The data:
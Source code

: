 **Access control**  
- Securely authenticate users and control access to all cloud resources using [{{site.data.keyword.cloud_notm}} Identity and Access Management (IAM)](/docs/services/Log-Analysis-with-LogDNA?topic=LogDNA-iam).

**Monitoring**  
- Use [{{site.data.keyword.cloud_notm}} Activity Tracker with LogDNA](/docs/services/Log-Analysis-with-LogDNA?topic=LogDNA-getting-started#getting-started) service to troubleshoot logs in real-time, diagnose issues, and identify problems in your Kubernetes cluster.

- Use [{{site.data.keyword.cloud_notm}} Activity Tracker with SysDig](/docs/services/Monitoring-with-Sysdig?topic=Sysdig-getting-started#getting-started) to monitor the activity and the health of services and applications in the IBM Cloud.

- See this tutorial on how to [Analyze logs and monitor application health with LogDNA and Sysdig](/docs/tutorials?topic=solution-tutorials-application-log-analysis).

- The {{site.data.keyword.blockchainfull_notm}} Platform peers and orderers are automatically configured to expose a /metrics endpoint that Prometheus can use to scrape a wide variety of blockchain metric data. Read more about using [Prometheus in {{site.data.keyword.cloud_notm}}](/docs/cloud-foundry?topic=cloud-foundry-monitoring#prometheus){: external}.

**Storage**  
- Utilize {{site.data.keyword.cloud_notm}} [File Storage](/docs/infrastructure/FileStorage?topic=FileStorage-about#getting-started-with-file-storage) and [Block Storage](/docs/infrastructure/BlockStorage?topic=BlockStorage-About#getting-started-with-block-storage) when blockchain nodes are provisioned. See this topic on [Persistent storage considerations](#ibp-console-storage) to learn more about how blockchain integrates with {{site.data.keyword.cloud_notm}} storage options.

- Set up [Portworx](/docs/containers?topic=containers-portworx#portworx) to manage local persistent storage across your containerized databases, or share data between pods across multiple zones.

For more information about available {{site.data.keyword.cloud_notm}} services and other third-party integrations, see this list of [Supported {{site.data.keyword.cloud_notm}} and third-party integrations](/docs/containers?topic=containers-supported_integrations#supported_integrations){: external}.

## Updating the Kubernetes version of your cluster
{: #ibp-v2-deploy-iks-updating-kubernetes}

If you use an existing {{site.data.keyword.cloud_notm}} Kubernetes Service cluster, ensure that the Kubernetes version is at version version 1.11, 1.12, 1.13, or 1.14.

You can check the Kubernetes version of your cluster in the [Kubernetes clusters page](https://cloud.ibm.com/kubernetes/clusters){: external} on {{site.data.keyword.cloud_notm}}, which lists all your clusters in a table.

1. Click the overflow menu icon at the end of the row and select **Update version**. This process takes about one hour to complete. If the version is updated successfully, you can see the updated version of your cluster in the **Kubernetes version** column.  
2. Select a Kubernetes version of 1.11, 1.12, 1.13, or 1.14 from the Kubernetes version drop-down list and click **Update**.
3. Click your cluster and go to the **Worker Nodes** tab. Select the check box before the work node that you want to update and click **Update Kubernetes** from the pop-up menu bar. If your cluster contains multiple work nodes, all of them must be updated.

Directions for this task: Nothing in the data should be altered; please repeat it exactly.

Finished exercise:
Source code

: **Access control**  
- Securely authenticate users and control access to all cloud resources using [{{site.data.keyword.cloud_notm}} Identity and Access Management (IAM)](/docs/services/Log-Analysis-with-LogDNA?topic=LogDNA-iam).

**Monitoring**  
- Use [{{site.data.keyword.cloud_notm}} Activity Tracker with LogDNA](/docs/services/Log-Analysis-with-LogDNA?topic=LogDNA-getting-started#getting-started) service to troubleshoot logs in real-time, diagnose issues, and identify problems in your Kubernetes cluster.

- Use [{{site.data.keyword.cloud_notm}} Activity Tracker with SysDig](/docs/services/Monitoring-with-Sysdig?topic=Sysdig-getting-started#getting-started) to monitor the activity and the health of services and applications in the IBM Cloud.

- See this tutorial on how to [Analyze logs and monitor application health with LogDNA and Sysdig](/docs/tutorials?topic=solution-tutorials-application-log-analysis).

- The {{site.data.keyword.blockchainfull_notm}} Platform peers and orderers are automatically configured to expose a /metrics endpoint that Prometheus can use to scrape a wide variety of blockchain metric data. Read more about using [Prometheus in {{site.data.keyword.cloud_notm}}](/docs/cloud-foundry?topic=cloud-foundry-monitoring#prometheus){: external}.

**Storage**  
- Utilize {{site.data.keyword.cloud_notm}} [File Storage](/docs/infrastructure/FileStorage?topic=FileStorage-about#getting-started-with-file-storage) and [Block Storage](/docs/infrastructure/BlockStorage?topic=BlockStorage-About#getting-started-with-block-storage) when blockchain nodes are provisioned. See this topic on [Persistent storage considerations](#ibp-console-storage) to learn more about how blockchain integrates with {{site.data.keyword.cloud_notm}} storage options.

- Set up [Portworx](/docs/containers?topic=containers-portworx#portworx) to manage local persistent storage across your containerized databases, or share data between pods across multiple zones.

For more information about available {{site.data.keyword.cloud_notm}} services and other third-party integrations, see this list of [Supported {{site.data.keyword.cloud_notm}} and third-party integrations](/docs/containers?topic=containers-supported_integrations#supported_integrations){: external}.

## Updating the Kubernetes version of your cluster
{: #ibp-v2-deploy-iks-updating-kubernetes}

If you use an existing {{site.data.keyword.cloud_notm}} Kubernetes Service cluster, ensure that the Kubernetes version is at version version 1.11, 1.12, 1.13, or 1.14.

You can check the Kubernetes version of your cluster in the [Kubernetes clusters page](https://cloud.ibm.com/kubernetes/clusters){: external} on {{site.data.keyword.cloud_notm}}, which lists all your clusters in a table.

1. Click the overflow menu icon at the end of the row and select **Update version**. This process takes about one hour to complete. If the version is updated successfully, you can see the updated version of your cluster in the **Kubernetes version** column.  
2. Select a Kubernetes version of 1.11, 1.12, 1.13, or 1.14 from the Kubernetes version drop-down list and click **Update**.
3. Click your cluster and go to the **Worker Nodes** tab. Select the check box before the work node that you want to update and click **Update Kubernetes** from the pop-up menu bar. If your cluster contains multiple work nodes, all of them must be updated.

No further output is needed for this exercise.